3.5.1 Inappropriate Conclusion About DC&P
Examples of SEC Comments
- We note your statement that your disclosure controls and procedures are not effective for a company your size. Please revise to remove the qualifier “for a company our size.” Refer to Item 307 of Regulation S-K, which requires a clear and unqualified statement as to whether your disclosure controls and procedures are effective or ineffective.
- Please amend your disclosure to clarify whether management concluded that disclosure controls and procedures were effective or ineffective as of [the fiscal year-end]. Your current disclosure indicates that they were both not effective and determined to be effective upon “re-evaluation.”
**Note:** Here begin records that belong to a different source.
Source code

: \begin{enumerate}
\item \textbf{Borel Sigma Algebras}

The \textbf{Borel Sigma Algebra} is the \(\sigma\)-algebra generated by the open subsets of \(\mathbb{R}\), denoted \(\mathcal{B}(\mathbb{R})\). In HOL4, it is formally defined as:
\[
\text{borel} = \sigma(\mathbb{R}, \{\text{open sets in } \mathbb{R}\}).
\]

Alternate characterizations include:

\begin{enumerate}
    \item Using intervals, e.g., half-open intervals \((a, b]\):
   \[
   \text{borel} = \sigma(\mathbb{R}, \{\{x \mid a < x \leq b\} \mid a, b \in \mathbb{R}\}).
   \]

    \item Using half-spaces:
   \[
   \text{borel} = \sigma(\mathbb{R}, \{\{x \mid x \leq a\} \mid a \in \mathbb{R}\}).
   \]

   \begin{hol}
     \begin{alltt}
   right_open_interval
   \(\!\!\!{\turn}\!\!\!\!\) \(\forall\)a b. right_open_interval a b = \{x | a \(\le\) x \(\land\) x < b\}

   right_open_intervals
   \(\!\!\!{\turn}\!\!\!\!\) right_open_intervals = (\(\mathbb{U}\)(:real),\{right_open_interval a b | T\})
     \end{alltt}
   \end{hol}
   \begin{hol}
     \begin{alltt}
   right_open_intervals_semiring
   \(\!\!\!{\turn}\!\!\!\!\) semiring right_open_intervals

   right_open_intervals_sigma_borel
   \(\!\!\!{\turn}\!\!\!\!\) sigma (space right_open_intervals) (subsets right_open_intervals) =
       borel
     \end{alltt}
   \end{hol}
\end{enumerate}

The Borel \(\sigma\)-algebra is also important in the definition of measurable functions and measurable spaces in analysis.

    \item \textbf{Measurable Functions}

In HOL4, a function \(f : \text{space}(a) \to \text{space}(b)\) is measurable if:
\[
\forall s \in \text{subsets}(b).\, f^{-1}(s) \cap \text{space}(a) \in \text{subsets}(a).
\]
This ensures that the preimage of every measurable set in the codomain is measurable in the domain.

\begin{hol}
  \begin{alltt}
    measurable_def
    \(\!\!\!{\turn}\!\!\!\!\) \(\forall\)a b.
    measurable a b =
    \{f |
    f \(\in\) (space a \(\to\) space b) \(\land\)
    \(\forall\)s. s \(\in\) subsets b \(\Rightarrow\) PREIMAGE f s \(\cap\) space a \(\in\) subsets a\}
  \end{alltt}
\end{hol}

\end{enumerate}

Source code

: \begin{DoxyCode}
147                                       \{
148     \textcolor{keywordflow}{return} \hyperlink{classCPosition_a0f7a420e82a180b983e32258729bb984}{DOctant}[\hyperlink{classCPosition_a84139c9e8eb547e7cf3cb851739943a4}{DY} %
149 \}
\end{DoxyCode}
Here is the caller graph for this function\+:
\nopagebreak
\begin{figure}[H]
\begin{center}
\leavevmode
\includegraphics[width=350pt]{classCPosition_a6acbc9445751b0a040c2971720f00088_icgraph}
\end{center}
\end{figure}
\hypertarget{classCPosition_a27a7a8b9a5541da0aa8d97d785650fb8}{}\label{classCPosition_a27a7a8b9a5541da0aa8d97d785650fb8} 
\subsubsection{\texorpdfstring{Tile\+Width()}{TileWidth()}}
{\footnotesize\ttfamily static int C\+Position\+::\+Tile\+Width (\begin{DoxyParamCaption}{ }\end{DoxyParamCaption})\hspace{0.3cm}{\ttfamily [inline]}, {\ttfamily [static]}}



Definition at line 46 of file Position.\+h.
The SEC staff has noted that management must clearly state, without using any qualifying or alternative language, its conclusion about whether DC&P are “effective” or “ineffective” as of the end of the respective quarter. Examples of unacceptable language include phrases such as “adequate,” “effective except for,” “effective except as disclosed below,” or “reasonably effective.”
The SEC staff has also commented when registrants refer to the level of assurance of the design of their DC&P. Although registrants are not required to discuss such assurance, the staff has asked registrants that choose to do so to also state clearly whether the DC&P are, in fact, effective at the “reasonable assurance” level.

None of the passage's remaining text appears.